> [Task goal]: Pull every line containing "denominator" out of the listing below.

=== Entries supplied ===

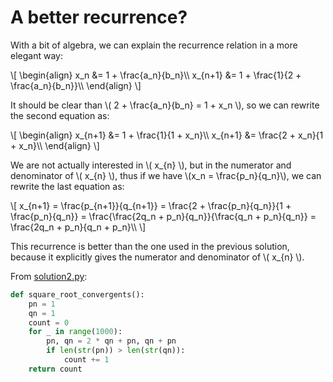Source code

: # A better recurrence?

With a bit of algebra, we can explain the recurrence relation in a more elegant way:

\\[
\begin{align}
x_n &= 1 + \frac{a_n}{b_n}\\\\
x_{n+1} &= 1 + \frac{1}{2 + \frac{a_n}{b_n}}\\\\
\end{align}
\\]

It should be clear than \\( 2 + \frac{a_n}{b_n} = 1 + x_n \\), so we can rewrite the second equation as:

\\[
\begin{align}
x_{n+1} &= 1 + \frac{1}{1 + x_n}\\\\
x_{n+1} &= \frac{2 + x_n}{1 + x_n}\\\\
\end{align}
\\]

We are not actually interested in \\( x_{n} \\), but in the numerator and denominator of \\( x_{n} \\), thus if we have \\(x_n = \frac{p_n}{q_n}\\), we can rewrite the last equation as:

\\[
x_{n+1} = \frac{p_{n+1}}{q_{n+1}} = \frac{2 + \frac{p_n}{q_n}}{1 + \frac{p_n}{q_n}} = \frac{\frac{2q_n + p_n}{q_n}}{\frac{q_n + p_n}{q_n}} = \frac{2q_n + p_n}{q_n + p_n}\\\\
\\]

This recurrence is better than the one used in the previous solution, because it explicitly gives the numerator and denominator of \\( x_{n} \\).

From [solution2.py](https://github.com/TurtleSmoke/Project-Euler/blob/main/problems/problem_0057/solution2.py):

```python
def square_root_convergents():
    pn = 1
    qn = 1
    count = 0
    for _ in range(1000):
        pn, qn = 2 * qn + pn, qn + pn
        if len(str(pn)) > len(str(qn)):
            count += 1
    return count
```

===

> [Your response]:
We are not actually interested in \\( x_{n} \\), but in the numerator and denominator of \\( x_{n} \\), thus if we have \\(x_n = \frac{p_n}{q_n}\\), we can rewrite the last equation as:
This recurrence is better than the one used in the previous solution, because it explicitly gives the numerator and denominator of \\( x_{n} \\).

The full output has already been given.